Caring for a loved one with cancer is no easy feat; for many, caregiving is unfamiliar territory with no clear path. Providing that care from a distance can create additional challenges and concerns for the more than 7 million people in the United States who fulfill this role. Long-distance caregivers often feel the need to qualify their role; since they are generally not in a position to be providing direct care on a daily basis, they may not feel that they can be considered a caregiver. In turn, they may not know about supportive and practical resources available to them. This can leave them feeling more isolated, and can increase their distress.
Long-distance caregivers frequently report feelings of guilt, sadness, and disconnect related to their caregiver role. They often share feeling out of the loop, as it may take more time for them to gain access to information and updates about their loved one and their care, which can lead to anxiety and feelings of helplessness. In addition to the emotional impact of long distance caregiving, a host of practical and logistical challenges often arise. Traveling to be closer to the patient or taking time off to provide more direct care can be costly, creating financial strain.
All of these challenges illustrate that long-distance caregivers need support in navigating their role. Here are some ways health care professionals and other support resources can best help.
Validate the unique role of the long distance caregiver. Help them to explore what their role will look like, including specific responsibilities, as well as what they want to provide, such as practical and/or emotional support. Use a strengths-based approach to help draw out what they are good at; consider what skills come most easily or naturally for them. For example, perhaps a caregiver is particularly skilled at navigating complex insurance issues, or knows exactly what to say to help the patient feel hopeful at any given time. Paying attention to these unique characteristics and helping a caregiver to see them as strengths can help them strategize opportunities for providing support in a meaningful way.
Encourage open communication. Long-distance caregivers will benefit from talking with the patient about his or her wants and needs related to their care upfront. Clear communication is essential, as the caregiver may not be there to witness needs as they come up. This will allow caregivers to better gauge what kind of approach to adopt, rather than making assumptions. However, patients commonly leave out certain information as a way of protecting the long-distance caregiver. Therefore, long-distance caregivers may also want to be connected with people who see the patient more regularly, as these people can more adequately assess how their loved one is really doing.
Help long distance caregivers determine what they can provide for their loved one, even from far away. Oftentimes, long-distance caregivers focus on the challenges or limitations they have in providing care from a distance rather than on the things they can do for the patient. Long-distance caregivers can help the patient consider questions to ask their doctors, sort through resources and information, or coordinate insurance benefits. They can also provide emotional support by calling or e-mailing to check in, sending care packages, or providing a sense of normalcy by engaging the patient in conversations on topics other than cancer.
Flexibility is key.

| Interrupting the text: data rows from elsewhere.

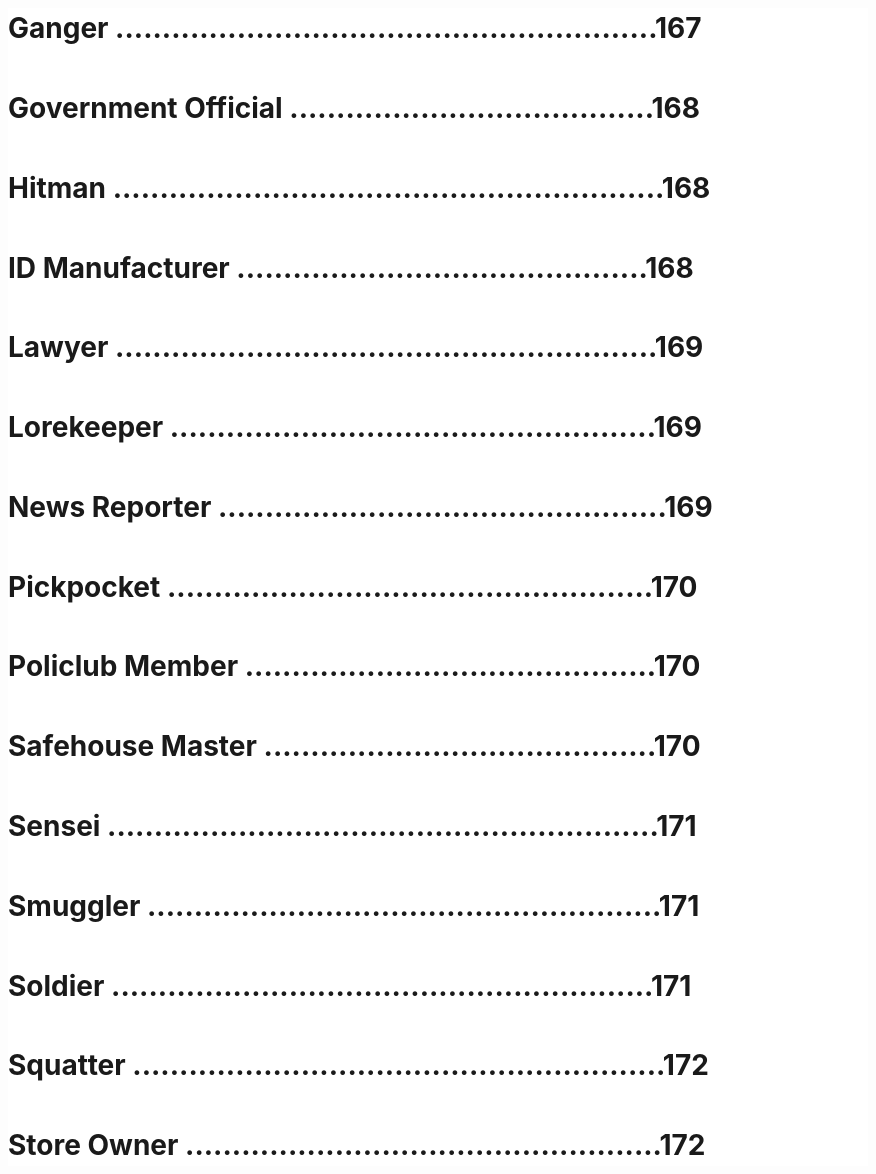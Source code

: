 # Ganger ..........................................................167  
# Government Official .......................................168  
# Hitman ...........................................................168  
# ID Manufacturer ............................................168  
# Lawyer ..........................................................169  
# Lorekeeper ....................................................169  
# News Reporter ................................................169  
# Pickpocket ....................................................170  
# Policlub Member ............................................170  
# Safehouse Master ..........................................170  
# Sensei ...........................................................171  
# Smuggler .......................................................171  
# Soldier ..........................................................171  
# Squatter .........................................................172  
# Store Owner ...................................................172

The patient’s needs will ebb and flow throughout the continuum of care, and thus the long-distance caregiver needs to practice flexibility as well. There may be times when the patient is feeling well and wants to maintain more independence, while at other times, may require a more hands-on approach. In some cases, distance can be protective. Reminding caregivers of the opportunity for self-care, and independence that can be achieved while being farther away from the patient can help them to reframe and feel more equipped for the caregiver role.
Enlist multiple avenues for support. Many long-distance caregivers report that having two different networks of support—a home team and an away team—is most helpful. This ensures that the caregiver has a strong support system both when they are with the patient and when they are not. Long-distance caregiving takes a lot of time and energy, so caregivers need support that is flexible, too. An ever-available online support group may be more helpful than a more structured weekly commitment. CancerCare and other similar organizations offer caregiver-specific online support groups that are available 24 hours a day, 7 days a week.
Prescribe a high dose of self-care. Long distance caregivers are often balancing responsibilities of their own including family and career, as well as the unique challenge of caregiving from afar, and often overlook their own needs. Self-care is necessary in helping them cope with all of these different and complex parts of their lives. Long-distance caregivers may see any free moment as an opportunity to visit with the patient or get into caregiver mode. However, they may in fact benefit more from first checking in with themselves about how to spend moments of respite.
Prepare for visits. Encourage the long-distance caregiver to consider what physical changes might have occurred in the patient since their last visit (ie, hair loss, weight changes, mobility) to help create appropriate expectations and anticipate triggers for sadness and worry.
Ultimately, in order to best support long-distance caregivers, it is important to acknowledge them as an integral part of a patient’s care. Listening to the needs of this population and helping them to gain access to valuable resources and information goes a long way in improving outcomes for both the caregiver and patient.